Devil May Cry 4

Des larmes de joie ou de désarrois ?

Trois ans se sont écoulés depuis le dernier Devil May Cry avec son ambiance romantico-gothique si particulière, son univers démoniaque angoissant et son rythme survolté. Malgré une musique et des dialogues abominables, cet épisode s’était révélé être un excellent jeu, un des meilleurs hack’n’slash du moment. Ce n’était pas un bond en avant phénoménal, mais il n’avait pas besoin de l’être. Il lui fallait juste trouver un meilleur équilibre pour nous faire oublier l’épouvantable second titre de la série. Il y parvint en peaufinant le jeu original de 2001 pour en faire titre vraiment complet et attrayant.

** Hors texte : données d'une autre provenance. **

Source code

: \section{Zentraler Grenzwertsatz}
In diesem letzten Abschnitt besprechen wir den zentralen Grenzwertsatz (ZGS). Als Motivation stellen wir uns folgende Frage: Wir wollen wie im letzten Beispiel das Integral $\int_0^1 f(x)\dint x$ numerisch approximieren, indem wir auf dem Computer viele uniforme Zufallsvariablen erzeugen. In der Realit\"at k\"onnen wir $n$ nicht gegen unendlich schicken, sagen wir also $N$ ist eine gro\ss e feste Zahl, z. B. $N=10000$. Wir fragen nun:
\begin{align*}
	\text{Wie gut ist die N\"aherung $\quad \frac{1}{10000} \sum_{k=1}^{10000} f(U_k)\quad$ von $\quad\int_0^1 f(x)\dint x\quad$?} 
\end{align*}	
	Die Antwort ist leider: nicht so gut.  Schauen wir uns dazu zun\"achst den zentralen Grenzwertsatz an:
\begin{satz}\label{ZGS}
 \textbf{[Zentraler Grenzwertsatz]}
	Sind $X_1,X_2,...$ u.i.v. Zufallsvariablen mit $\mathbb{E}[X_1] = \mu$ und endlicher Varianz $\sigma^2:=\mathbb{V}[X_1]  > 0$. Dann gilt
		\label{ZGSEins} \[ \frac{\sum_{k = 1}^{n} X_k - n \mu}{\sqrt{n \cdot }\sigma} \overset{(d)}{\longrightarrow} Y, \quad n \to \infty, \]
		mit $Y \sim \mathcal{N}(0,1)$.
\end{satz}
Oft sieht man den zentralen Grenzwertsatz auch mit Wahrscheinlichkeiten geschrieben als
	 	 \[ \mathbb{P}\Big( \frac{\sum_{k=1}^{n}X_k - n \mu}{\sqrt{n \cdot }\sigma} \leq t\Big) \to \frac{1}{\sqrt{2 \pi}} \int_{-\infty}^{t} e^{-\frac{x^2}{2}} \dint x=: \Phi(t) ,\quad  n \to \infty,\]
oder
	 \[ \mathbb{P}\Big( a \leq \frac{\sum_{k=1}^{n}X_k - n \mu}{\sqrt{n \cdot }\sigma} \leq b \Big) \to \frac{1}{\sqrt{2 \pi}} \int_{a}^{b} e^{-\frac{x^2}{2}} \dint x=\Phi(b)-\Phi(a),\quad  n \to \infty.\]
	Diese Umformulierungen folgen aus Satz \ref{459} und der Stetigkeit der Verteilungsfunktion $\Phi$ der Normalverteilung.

Cela dit, il s’est passé beaucoup de choses au cours de ces trois dernières années, la moindre n’étant pas l’arrivée des consoles nextgen qui ont attiré un public plus large et plus exigeant, de même que la concurrence des deux jeux God of War – qui ont sans doute eu une influence sur ce qu’est devenu Devil May Cry 4, quoi qu’en ait dit Hiroyuki Kobayashi. Le Capcom de l’ancien temps pouvait se satisfaire d’une sortie sur une seule plate-forme, de caler la difficulté sur «difficile» et d’espérer que les joueurs apprécient son travail, mais celui d’aujourd’hui se doit désormais d’essayer de conserver son public fidèle tout en ouvrant Devil May Cry à un public plus large.

La première chose à faire était aussi la plus évidente : concevoir un titre multi plates-formes dès le lancement – un concept que Capcom montrait une certaine réticence à adopter. La seconde décision judicieuse a été de le rendre accessible dès le départ plutôt que de matraquer les joueurs. Les gardiens du temple de la pureté du jeu s’irriteront peut-être de voir leur série adorée faire ce compromis, mais la décision de Capcom de proposer dès le début les niveaux de difficulté «Humain» ou «Chasseur de démons» - et, mais oui, un tutorial – marque sa volonté d’essayer de se gagner un nouveau public et de retenir l’ancien d’une façon cohérente. Comme la prise en main doit être immédiate pour ne pas lasser, Devil May Cry 4 est parfaitement jouable, même si l’on est de son propre aveu juste un matraqueur de bouton, tout en restant plutôt difficile pour les vétérans de la série. D’autant qu’il propose de surcroît quatre niveaux de difficulté à débloquer pour les véritables accros.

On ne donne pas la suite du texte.